Europäisches Arbeitsrecht als Überraschungspaket

Abbildung 1

Nichts los an der Diskriminierungsfront. Diesen Eindruck vermitteln die ersten Erfahrungsberichte nach einem Jahr AGG (Oberwetter, BB 2007, 1847; Pressemitteilung LAG Baden-Württemberg vom 27. 6. 2007). Die Prozesswelle ist ausgeblieben. Dies liegt aber nicht daran, dass es keine ausreichenden Benachteiligungssachverhalte im Arbeitsrecht geben würde, sondern mehr an der mangelnden Fantasie der beratenden Anwälte, Verbände und Gewerkschaften. Was man mit dem AGG alles machen kann, zeigt ein Verfahren, dessen Ausgang durch die Schlussanträge des Generalanwalts vom 6. 9. 2007 (Rs. C-267/06 – Tadao Maruko/Versorgungsanstalt der Deutschen Bühnen) vorgezeichnet ist. Im dortigen Rechtsstreit beanstandet der Kläger, dass die Versorgungsordnung nur Verheirateten Anspruch auf Witwen- und Witwergeld gewähre, nicht aber dem überlebenden Partner einer eingetragenen Lebenspartnerschaft. Der Generalanwalt schlägt dem Gerichtshof u. a. vor anzuerkennen, dass eine mittelbare Diskriminierung wegen der sexuellen Ausrichtung vorliegt, wenn eine Versorgungsordnung mangels einer Eheschließung, die nur Personen verschiedenen Geschlechts vorbehalten ist, solche Personen ausschließt, die eine Verbindung eingehen, die mit einer Ehe im Wesentlichen identisch ist. Er überlässt es den nationalen Gerichten zu prüfen, ob die Rechtstellung von Ehegatten mit derjenigen von Partnern einer eingetragenen Lebenspartnerschaft gleichartig ist.
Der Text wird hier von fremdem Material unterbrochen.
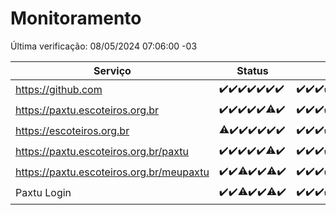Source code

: # Monitoramento

Última verificação: 08/05/2024 07:06:00 -03

|Serviço|Status|Últimas 24h|
|---|---|---|
|https://github.com|<span title="2024-05-01: OK=24">✔️</span><span title="2024-05-02: OK=24">✔️</span><span title="2024-05-03: OK=24">✔️</span><span title="2024-05-04: OK=24">✔️</span><span title="2024-05-05: OK=24">✔️</span><span title="2024-05-06: OK=24">✔️</span><span title="2024-05-07: OK=10">✔️</span>|<span title="07/05/2024 07:07:00 -03 : 200">✔️</span><span title="07/05/2024 08:06:00 -03 : 200">✔️</span><span title="07/05/2024 09:11:00 -03 : 200">✔️</span><span title="07/05/2024 10:06:00 -03 : 200">✔️</span><span title="07/05/2024 11:06:00 -03 : 200">✔️</span><span title="07/05/2024 12:06:00 -03 : 200">✔️</span><span title="07/05/2024 13:07:00 -03 : 200">✔️</span><span title="07/05/2024 14:05:00 -03 : 200">✔️</span><span title="07/05/2024 15:08:00 -03 : 200">✔️</span><span title="07/05/2024 16:04:00 -03 : 200">✔️</span><span title="07/05/2024 17:05:00 -03 : 200">✔️</span><span title="07/05/2024 18:06:00 -03 : 200">✔️</span><span title="07/05/2024 19:03:00 -03 : 200">✔️</span><span title="07/05/2024 20:06:00 -03 : 200">✔️</span><span title="07/05/2024 21:25:00 -03 : 200">✔️</span><span title="07/05/2024 22:28:00 -03 : 200">✔️</span><span title="07/05/2024 23:07:00 -03 : 200">✔️</span><span title="08/05/2024 00:09:00 -03 : 200">✔️</span><span title="08/05/2024 01:06:00 -03 : 200">✔️</span><span title="08/05/2024 02:06:00 -03 : 200">✔️</span><span title="08/05/2024 03:08:00 -03 : 200">✔️</span><span title="08/05/2024 04:08:00 -03 : 200">✔️</span><span title="08/05/2024 05:08:00 -03 : 200">✔️</span><span title="08/05/2024 06:06:00 -03 : 200">✔️</span><span title="08/05/2024 07:06:00 -03 : 200">✔️</span>|
|https://paxtu.escoteiros.org.br|<span title="2024-05-01: OK=24">✔️</span><span title="2024-05-02: OK=24">✔️</span><span title="2024-05-03: OK=24">✔️</span><span title="2024-05-04: OK=24">✔️</span><span title="2024-05-05: OK=24">✔️</span><span title="2024-05-06: OK=23, Falhas=1">⚠️</span><span title="2024-05-07: OK=10">✔️</span>|<span title="07/05/2024 07:07:00 -03 : 200">✔️</span><span title="07/05/2024 08:06:00 -03 : 200">✔️</span><span title="07/05/2024 09:11:00 -03 : 200">✔️</span><span title="07/05/2024 10:06:00 -03 : 200">✔️</span><span title="07/05/2024 11:06:00 -03 : 200">✔️</span><span title="07/05/2024 12:06:00 -03 : 200">✔️</span><span title="07/05/2024 13:07:00 -03 : 200">✔️</span><span title="07/05/2024 14:05:00 -03 : 200">✔️</span><span title="07/05/2024 15:08:00 -03 : 200">✔️</span><span title="07/05/2024 16:04:00 -03 : 200">✔️</span><span title="07/05/2024 17:05:00 -03 : 200">✔️</span><span title="07/05/2024 18:06:00 -03 : 200">✔️</span><span title="07/05/2024 19:03:00 -03 : 200">✔️</span><span title="07/05/2024 20:06:00 -03 : 200">✔️</span><span title="07/05/2024 21:25:00 -03 : 200">✔️</span><span title="07/05/2024 22:28:00 -03 : 200">✔️</span><span title="07/05/2024 23:07:00 -03 : 200">✔️</span><span title="08/05/2024 00:09:00 -03 : 200">✔️</span><span title="08/05/2024 01:06:00 -03 : 200">✔️</span><span title="08/05/2024 02:06:00 -03 : 200">✔️</span><span title="08/05/2024 03:08:00 -03 : 200">✔️</span><span title="08/05/2024 04:08:00 -03 : 200">✔️</span><span title="08/05/2024 05:08:00 -03 : 200">✔️</span><span title="08/05/2024 06:06:00 -03 : 200">✔️</span><span title="08/05/2024 07:06:00 -03 : 200">✔️</span>|
|https://escoteiros.org.br|<span title="2024-05-01: OK=23, Falhas=1">⚠️</span><span title="2024-05-02: OK=24">✔️</span><span title="2024-05-03: OK=24">✔️</span><span title="2024-05-04: OK=24">✔️</span><span title="2024-05-05: OK=24">✔️</span><span title="2024-05-06: OK=24">✔️</span><span title="2024-05-07: OK=10">✔️</span>|<span title="07/05/2024 07:07:00 -03 : 200">✔️</span><span title="07/05/2024 08:06:00 -03 : 200">✔️</span><span title="07/05/2024 09:11:00 -03 : 200">✔️</span><span title="07/05/2024 10:06:00 -03 : 200">✔️</span><span title="07/05/2024 11:06:00 -03 : 200">✔️</span><span title="07/05/2024 12:06:00 -03 : 200">✔️</span><span title="07/05/2024 13:07:00 -03 : 200">✔️</span><span title="07/05/2024 14:05:00 -03 : 200">✔️</span><span title="07/05/2024 15:08:00 -03 : 200">✔️</span><span title="07/05/2024 16:04:00 -03 : 200">✔️</span><span title="07/05/2024 17:05:00 -03 : 200">✔️</span><span title="07/05/2024 18:06:00 -03 : 200">✔️</span><span title="07/05/2024 19:03:00 -03 : 200">✔️</span><span title="07/05/2024 20:06:00 -03 : 200">✔️</span><span title="07/05/2024 21:25:00 -03 : 200">✔️</span><span title="07/05/2024 22:28:00 -03 : 200">✔️</span><span title="07/05/2024 23:07:00 -03 : 200">✔️</span><span title="08/05/2024 00:09:00 -03 : 200">✔️</span><span title="08/05/2024 01:06:00 -03 : 200">✔️</span><span title="08/05/2024 02:06:00 -03 : 200">✔️</span><span title="08/05/2024 03:08:00 -03 : 200">✔️</span><span title="08/05/2024 04:08:00 -03 : 200">✔️</span><span title="08/05/2024 05:08:00 -03 : 200">✔️</span><span title="08/05/2024 06:06:00 -03 : 200">✔️</span><span title="08/05/2024 07:06:00 -03 : 200">✔️</span>|
|https://paxtu.escoteiros.org.br/paxtu|<span title="2024-05-01: OK=24">✔️</span><span title="2024-05-02: OK=24">✔️</span><span title="2024-05-03: OK=24">✔️</span><span title="2024-05-04: OK=24">✔️</span><span title="2024-05-05: OK=24">✔️</span><span title="2024-05-06: OK=23, Falhas=1">⚠️</span><span title="2024-05-07: OK=10">✔️</span>|<span title="07/05/2024 07:07:00 -03 : 200">✔️</span><span title="07/05/2024 08:06:00 -03 : 200">✔️</span><span title="07/05/2024 09:11:00 -03 : 200">✔️</span><span title="07/05/2024 10:06:00 -03 : 200">✔️</span><span title="07/05/2024 11:06:00 -03 : 200">✔️</span><span title="07/05/2024 12:06:00 -03 : 200">✔️</span><span title="07/05/2024 13:07:00 -03 : 200">✔️</span><span title="07/05/2024 14:05:00 -03 : 200">✔️</span><span title="07/05/2024 15:08:00 -03 : 200">✔️</span><span title="07/05/2024 16:04:00 -03 : 200">✔️</span><span title="07/05/2024 17:05:00 -03 : 200">✔️</span><span title="07/05/2024 18:06:00 -03 : 200">✔️</span><span title="07/05/2024 19:03:00 -03 : 200">✔️</span><span title="07/05/2024 20:06:00 -03 : 200">✔️</span><span title="07/05/2024 21:25:00 -03 : 200">✔️</span><span title="07/05/2024 22:28:00 -03 : 200">✔️</span><span title="07/05/2024 23:07:00 -03 : 200">✔️</span><span title="08/05/2024 00:09:00 -03 : 200">✔️</span><span title="08/05/2024 01:06:00 -03 : 200">✔️</span><span title="08/05/2024 02:06:00 -03 : 200">✔️</span><span title="08/05/2024 03:08:00 -03 : 200">✔️</span><span title="08/05/2024 04:08:00 -03 : 200">✔️</span><span title="08/05/2024 05:08:00 -03 : 200">✔️</span><span title="08/05/2024 06:06:00 -03 : 200">✔️</span><span title="08/05/2024 07:06:00 -03 : 200">✔️</span>|
|https://paxtu.escoteiros.org.br/meupaxtu|<span title="2024-05-01: OK=24">✔️</span><span title="2024-05-02: OK=24">✔️</span><span title="2024-05-03: OK=22, Falhas=2">⚠️</span><span title="2024-05-04: OK=24">✔️</span><span title="2024-05-05: OK=24">✔️</span><span title="2024-05-06: OK=23, Falhas=1">⚠️</span><span title="2024-05-07: OK=10">✔️</span>|<span title="07/05/2024 07:07:00 -03 : 200">✔️</span><span title="07/05/2024 08:06:00 -03 : 200">✔️</span><span title="07/05/2024 09:11:00 -03 : 200">✔️</span><span title="07/05/2024 10:06:00 -03 : 200">✔️</span><span title="07/05/2024 11:06:00 -03 : 200">✔️</span><span title="07/05/2024 12:06:00 -03 : 200">✔️</span><span title="07/05/2024 13:07:00 -03 : 200">✔️</span><span title="07/05/2024 14:05:00 -03 : 200">✔️</span><span title="07/05/2024 15:08:00 -03 : 200">✔️</span><span title="07/05/2024 16:04:00 -03 : 200">✔️</span><span title="07/05/2024 17:05:00 -03 : 200">✔️</span><span title="07/05/2024 18:06:00 -03 : 200">✔️</span><span title="07/05/2024 19:03:00 -03 : 200">✔️</span><span title="07/05/2024 20:06:00 -03 : 0">❌</span><span title="07/05/2024 21:25:00 -03 : 200">✔️</span><span title="07/05/2024 22:28:00 -03 : 200">✔️</span><span title="07/05/2024 23:07:00 -03 : 200">✔️</span><span title="08/05/2024 00:09:00 -03 : 200">✔️</span><span title="08/05/2024 01:06:00 -03 : 200">✔️</span><span title="08/05/2024 02:06:00 -03 : 200">✔️</span><span title="08/05/2024 03:08:00 -03 : 200">✔️</span><span title="08/05/2024 04:08:00 -03 : 200">✔️</span><span title="08/05/2024 05:08:00 -03 : 200">✔️</span><span title="08/05/2024 06:06:00 -03 : 200">✔️</span><span title="08/05/2024 07:06:00 -03 : 200">✔️</span>|
|Paxtu Login|<span title="2024-05-01: OK=24">✔️</span><span title="2024-05-02: OK=24">✔️</span><span title="2024-05-03: OK=22, Falhas=2">⚠️</span><span title="2024-05-04: OK=24">✔️</span><span title="2024-05-05: OK=24">✔️</span><span title="2024-05-06: OK=23, Falhas=1">⚠️</span><span title="2024-05-07: OK=10">✔️</span>|<span title="07/05/2024 07:07:00 -03 : 200">✔️</span><span title="07/05/2024 08:06:00 -03 : 200">✔️</span><span title="07/05/2024 09:11:00 -03 : 200">✔️</span><span title="07/05/2024 10:06:00 -03 : 200">✔️</span><span title="07/05/2024 11:06:00 -03 : 200">✔️</span><span title="07/05/2024 12:06:00 -03 : 200">✔️</span><span title="07/05/2024 13:07:00 -03 : 200">✔️</span><span title="07/05/2024 14:05:00 -03 : 200">✔️</span><span title="07/05/2024 15:08:00 -03 : 200">✔️</span><span title="07/05/2024 16:04:00 -03 : 200">✔️</span><span title="07/05/2024 17:05:00 -03 : 200">✔️</span><span title="07/05/2024 18:06:00 -03 : 200">✔️</span><span title="07/05/2024 19:03:00 -03 : 200">✔️</span><span title="07/05/2024 20:06:00 -03 : 200">✔️</span><span title="07/05/2024 21:25:00 -03 : 200">✔️</span><span title="07/05/2024 22:28:00 -03 : 200">✔️</span><span title="07/05/2024 23:07:00 -03 : 200">✔️</span><span title="08/05/2024 00:09:00 -03 : 200">✔️</span><span title="08/05/2024 01:06:00 -03 : 200">✔️</span><span title="08/05/2024 02:06:00 -03 : 200">✔️</span><span title="08/05/2024 03:08:00 -03 : 200">✔️</span><span title="08/05/2024 04:08:00 -03 : 200">✔️</span><span title="08/05/2024 05:08:00 -03 : 200">✔️</span><span title="08/05/2024 06:06:00 -03 : 200">✔️</span><span title="08/05/2024 07:06:00 -03 : 200">✔️</span>|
Darin liegt Sprengstoff. Noch judizieren die Gerichte auf der Grundlage eines traditionellen Verständnisses. Der Bundesfinanzhof verweigert den Partnern einer eingetragenen Lebenspartnerschaft einen Anspruch auf Durchführung einer Zusammenveranlagung zur Einkommensteuer unter Anwendung des Splittingtarifs. Das Bundesverwaltungsgericht gewährt dem in einer Lebenspartnerschaft lebenden Beamten keinen Anspruch auf den Familienzuschlag und akzeptiert, dass die Satzung eines Versorgungswerks die Hinterbliebenenversorgung auf Witwen und Witwer beschränkt. Wir werden uns auf dieses traditionelle Denken der obersten Gerichte nicht verlassen dürfen, wenn der EuGH im Sinne der Schlussanträge des Generalanwalts judiziert. Hier findet sich ein neues großartiges Betätigungsfeld für die im Arbeitsrecht versierten Anwälte. Aber nicht nur das. Der Fall zeigt, dass traditionelle rechtliche Betrachtungen gefährdet sind, wenn nur der EuGH die Möglichkeit erhält, Inhalt und Tragweite der europäischen Richtlinien zu definieren. Es gibt neben der Ehe weitere, vermeintlich sichere Bastionen, die möglicherweise vom EuGH nicht in der gleichen Weise respektiert werden wie durch die – zementierte – nationale Rechtsprechung. Ich denke hierbei an die Rechtsprechung zur Anwendung der Vorgaben des kollektiven Arbeitsrechts auf kirchliche Einrichtungen und zu den Wirkungen des kirchlichen Selbstbestimmungsrechts im Individualarbeitsrecht.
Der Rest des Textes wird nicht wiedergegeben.